India is not an exception, low income countries often struggle to build high savings. Economists point to their extreme poverty for the low national savings.
However, South Korea, Taiwan and China managed to eclipse past those low numbers and grew rapidly. So the economists are clueless.
The World Bank and the United Nations, non-profits, university research, and other organisations have tried to uncover the miracle but to no avail.
Anyway, discovering answer to that question will allow us to solve so many problems. Economists have tried for more than fifty years to find out how nations create savings but they came up empty handed.
The questions remain, can we ever crack economic development? How can a nation improve its national savings and investment?
How can a nation go from low-income, technology-poor to high-income, technologically sophisticated?
When we go back and check the average savings rate of the rich industrialised nations such as USA, UK, Germany and France, we see that their average rates over such a long period do not go beyond 10%.
Whereas the average rates of South Korea, Taiwan and China during their rapid growth period are 20% and above. China even boasts a breath-taking 30% savings rate from 1981 to 2015.
Nature doesn't allow jumps. Nature has placed limitations on what men can do. There has been an extraordinary development in economics recently.
It has been discovered that nature has capped the annual savings rate of a nation to just 10% of its national income.
Which means, a nation, for example, has 100 billion dollars in national income, it can create savings no more than 10 billion dollars-just 10% of its annual income.
Then how come South Korea, Taiwan and China managed rates above 10% for so long?
Well, it also has been discovered that a country can go beyond 10% through international trade.

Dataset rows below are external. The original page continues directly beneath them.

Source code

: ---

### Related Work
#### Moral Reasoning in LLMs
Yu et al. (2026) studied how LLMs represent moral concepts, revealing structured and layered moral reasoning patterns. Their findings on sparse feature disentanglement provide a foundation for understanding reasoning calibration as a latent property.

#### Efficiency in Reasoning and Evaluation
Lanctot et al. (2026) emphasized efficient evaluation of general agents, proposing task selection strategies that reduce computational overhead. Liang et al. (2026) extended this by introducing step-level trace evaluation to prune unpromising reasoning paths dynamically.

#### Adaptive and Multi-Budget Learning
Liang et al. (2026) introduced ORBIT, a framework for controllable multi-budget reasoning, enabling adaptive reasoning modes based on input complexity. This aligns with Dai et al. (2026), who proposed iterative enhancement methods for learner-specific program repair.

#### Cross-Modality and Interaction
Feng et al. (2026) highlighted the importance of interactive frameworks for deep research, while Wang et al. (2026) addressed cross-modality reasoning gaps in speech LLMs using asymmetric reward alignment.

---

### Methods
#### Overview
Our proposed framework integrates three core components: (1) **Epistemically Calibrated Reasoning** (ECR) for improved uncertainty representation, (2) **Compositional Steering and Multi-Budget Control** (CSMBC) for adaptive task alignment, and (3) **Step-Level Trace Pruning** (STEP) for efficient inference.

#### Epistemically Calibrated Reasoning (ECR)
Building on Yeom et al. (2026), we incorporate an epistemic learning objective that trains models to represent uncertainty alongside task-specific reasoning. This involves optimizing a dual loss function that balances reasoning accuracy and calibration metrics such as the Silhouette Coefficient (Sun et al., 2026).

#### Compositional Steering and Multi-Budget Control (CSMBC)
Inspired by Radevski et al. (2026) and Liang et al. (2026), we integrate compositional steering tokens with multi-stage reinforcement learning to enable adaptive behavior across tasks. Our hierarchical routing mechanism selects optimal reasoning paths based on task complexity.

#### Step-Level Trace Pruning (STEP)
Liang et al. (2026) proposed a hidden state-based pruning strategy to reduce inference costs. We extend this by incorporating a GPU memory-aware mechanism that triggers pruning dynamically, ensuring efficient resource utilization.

A country simply has to export a lot of goods to foreign nations and use that exchange dollars to import capital goods.
A nation's total savings is nothing but total new investment. South East Asian Nations South Korea, Taiwan and China have implemented economic policy that incentivised exports, and also placed high import duties on consumer goods.

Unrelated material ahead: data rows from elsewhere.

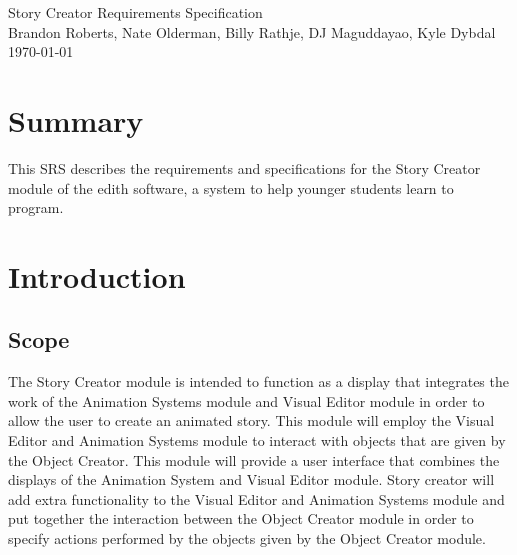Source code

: \documentclass[12pt]{article}
\begin{document}

\begin{titlepage}
	\vspace*{\fill} %
	\begin{center}
		{\Huge Story Creator Requirements Specification}\\ [0.5cm]	%
		{\Large Brandon Roberts, Nate Olderman, Billy Rathje, DJ Maguddayao, Kyle Dybdal}\\[0.4cm]
		\today %
	\end{center}
	\vspace*{\fill}
\end{titlepage}

\section{Summary}
This SRS describes the requirements and specifications for the Story Creator module of the edith software, a system to help younger students learn to program. 



\section{Introduction}%
	\subsection{Scope}
	The Story Creator module is intended to function as a display that integrates the work of the Animation Systems module and Visual Editor module in order to allow the user to create an animated story.  This module will employ the Visual Editor and Animation Systems module to interact with objects that are given by the Object Creator.  This module will provide a user interface that combines the displays of the Animation System and Visual Editor module.  Story creator will add extra functionality to the Visual Editor and Animation Systems module and put together the interaction between the Object Creator module in order to specify actions performed by the objects given by the Object Creator module.\
\end{document}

That meant that businesses can use the foreign exchange earned from exports to import machinery, equipment, raw material, etc. All three nations, South Korea, Taiwan and China have had massive exports, exporting a large part of their GDP to foreign nations, and used the export dollars to import capital goods.
We should, therefore, see a correlation between exports rate and savings rate.

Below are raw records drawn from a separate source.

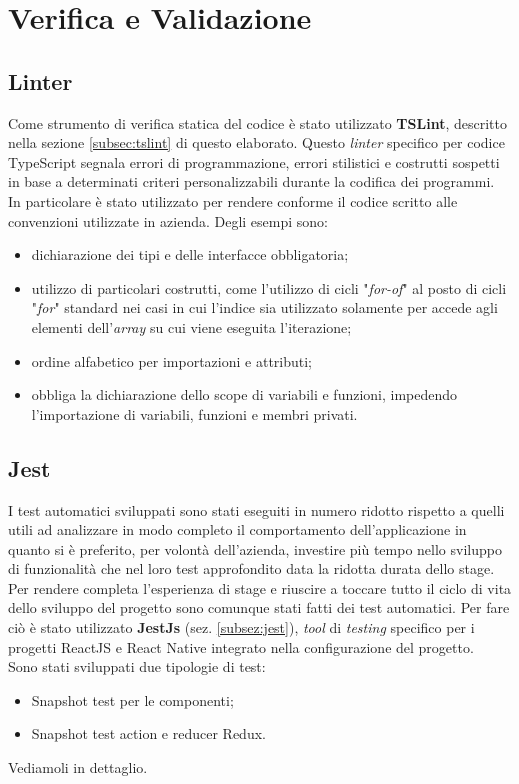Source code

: 
\chapter{Verifica e Validazione}\label{chap:tests}
\section{Linter}
Come strumento di verifica statica del codice è stato utilizzato \textbf{TSLint}, descritto nella sezione \ref{subsec:tslint} di questo elaborato. Questo \emph{linter} specifico per codice TypeScript segnala errori di programmazione, errori stilistici e costrutti sospetti in base a determinati criteri personalizzabili durante la codifica dei programmi.\\
In particolare è stato utilizzato per rendere conforme il codice scritto alle convenzioni utilizzate in azienda. Degli esempi sono:
\begin{itemize}
	\item dichiarazione dei tipi e delle interfacce obbligatoria;
	\item utilizzo di particolari costrutti, come l'utilizzo di cicli "\emph{for-of}" al posto di cicli "\emph{for}" standard nei casi in cui l'indice sia utilizzato solamente per accede agli elementi dell'\emph{array} su cui viene eseguita l'iterazione;
	\item ordine alfabetico per importazioni e attributi; 
	\item obbliga la dichiarazione dello scope di variabili e funzioni, impedendo l'importazione di variabili, funzioni e membri privati.
\end{itemize}
\section{Jest}
I test automatici sviluppati sono stati eseguiti in numero ridotto rispetto a quelli utili ad analizzare in modo completo il comportamento dell'applicazione in quanto si è preferito, per volontà dell'azienda, investire più tempo nello sviluppo di funzionalità che nel loro test approfondito data la ridotta durata dello stage. \\
Per rendere completa l'esperienza di stage e riuscire a toccare tutto il ciclo di vita dello sviluppo del progetto sono comunque stati fatti dei test automatici. Per fare ciò è stato utilizzato \textbf{JestJs} (sez. \ref{subsez:jest}), \emph{tool} di \emph{testing} specifico per i progetti ReactJS e React Native integrato nella configurazione del progetto. \\
Sono stati sviluppati due tipologie di test:
\begin{itemize}
	\item Snapshot test per le componenti;
	\item Snapshot test action e reducer Redux.
\end{itemize}
Vediamoli in dettaglio.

Let's take a look at Taiwan. Taiwan's savings rate surged as their exports rate increased. Same goes for South Korea. And China.
It all started in the 1950s with Japan targeting exports to earn foreign exchange to import goods that they desperately lacked like oil, metal ore, and machines.
Neighbors Taiwan and South Korea followed Japan's economic policies. Likewise, China also later on.
Simple and straightforward solutions to their trade and investment problems helped Japan, South Korea, Taiwan, and China.
They all have engaged in international trade in a manner that allowed them to rack up higher savings rate astonishingly without the knowledge of doing it.
Economists struggled for decades to understand how they racked up high savings rates.
But today we know what nations have to do to create high savings rates.
Let's take a look at India.
After opening and reform in the 1990s, India began to see exports surging. Once exports rose, the capital goods it imported raised the nation's savings rate accordingly.
But India does not have an export target policy like other North East Asian Nations had. That is why its exports rate and savings rate are lagging China. And that is why India is still a developing nation.